I am building kitchen drawers. I have 24 inch cabinet bases and bought 21 inch blum Blumotion soft close slides. I built the sides and backs of the drawers out of 1/2 inch Baltic birch. I used a Whiteside drawer bit to join the pieces. I made the sides 21 inches, which I thought were within the parameters of these slides, but the sides seem about 1/2 inch too short to lock in to my locking devices. Any thoughts? Did I make the drawers 1/2 inch to long?


----------



## DonkeyHody (Jan 22, 2015)

dvto2 said:


> I am building kitchen drawers. I have 24 inch cabinet bases and bought 21 inch blum Blumotion soft close slides. I built the sides and backs of the drawers out of 1/2 inch Baltic birch. I used a Whiteside drawer bit to join the pieces. I made the sides 21 inches, which I thought were within the parameters of these slides, but the sides seem about 1/2 inch too short to lock in to my locking devices. Any thoughts? Did I make the drawers 1/2 inch to long?
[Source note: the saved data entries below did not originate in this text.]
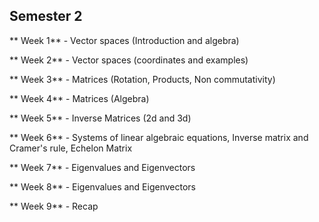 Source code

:## Semester 2

** Week 1** - Vector spaces (Introduction and algebra)

** Week 2** - Vector spaces (coordinates and examples)

** Week 3** - Matrices (Rotation, Products, Non commutativity)

** Week 4** - Matrices (Algebra)

** Week 5** - Inverse Matrices (2d and 3d)

** Week 6** - Systems of linear algebraic equations, Inverse matrix and Cramer's rule, Echelon Matrix

** Week 7** - Eigenvalues and Eigenvectors

** Week 8** - Eigenvalues and Eigenvectors

** Week 9** - Recap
I'm building cabinets and using the same drawer slides. Overall length of the drawer box (not including separate drawer front) needs to be 21 inches. You'll need to drill a hole in the drawer back to accept the metal prong that holds the rear of the drawer in place. Post a picture of your problem if you can.


----------



## Semipro (Mar 22, 2013)

I agree with Andy see no reason post picture you must of installed something wrong should work.
utube


----------



## fire65 (Oct 29, 2008)

I do not have my chart with me. BUT yes, when using Blum guides the drawers have to be exact length so the mounting holes in the back of the drawer accept the guide. I have a book, but there should have been a chart for length.


----------



## dvto2 (Nov 12, 2012)

I called cs hardware and we figured out that even though my sides were 21", the inside of the drawer box is 20.5 inches, and should be 20 for the slides to fit. The discrepancy has something to do with my joinery. I will attend to this with future drawers and glued a shim in to fix this one. Thanks much for your replies.


----------



## CM1 (Mar 3, 2016)

Mistakes happen. I have in a rush on several occasions forgotten to include the joint spacing into my measurements especially when I go 6 months between making drawers. If the lock miter takes a half inch you end up losing that that half inch. My wife tells me to keep a log of cuts and measurements for when I am rushed and tired at the same time. She values my time too. I just break out the log and use the references there in because almost all cabinets are 24 inches deep. I even have built drawers for under the cabinets in the kick boards. That was interesting drawer to build, home owner saw it in a home improvement magazine and asked me to do it.


----------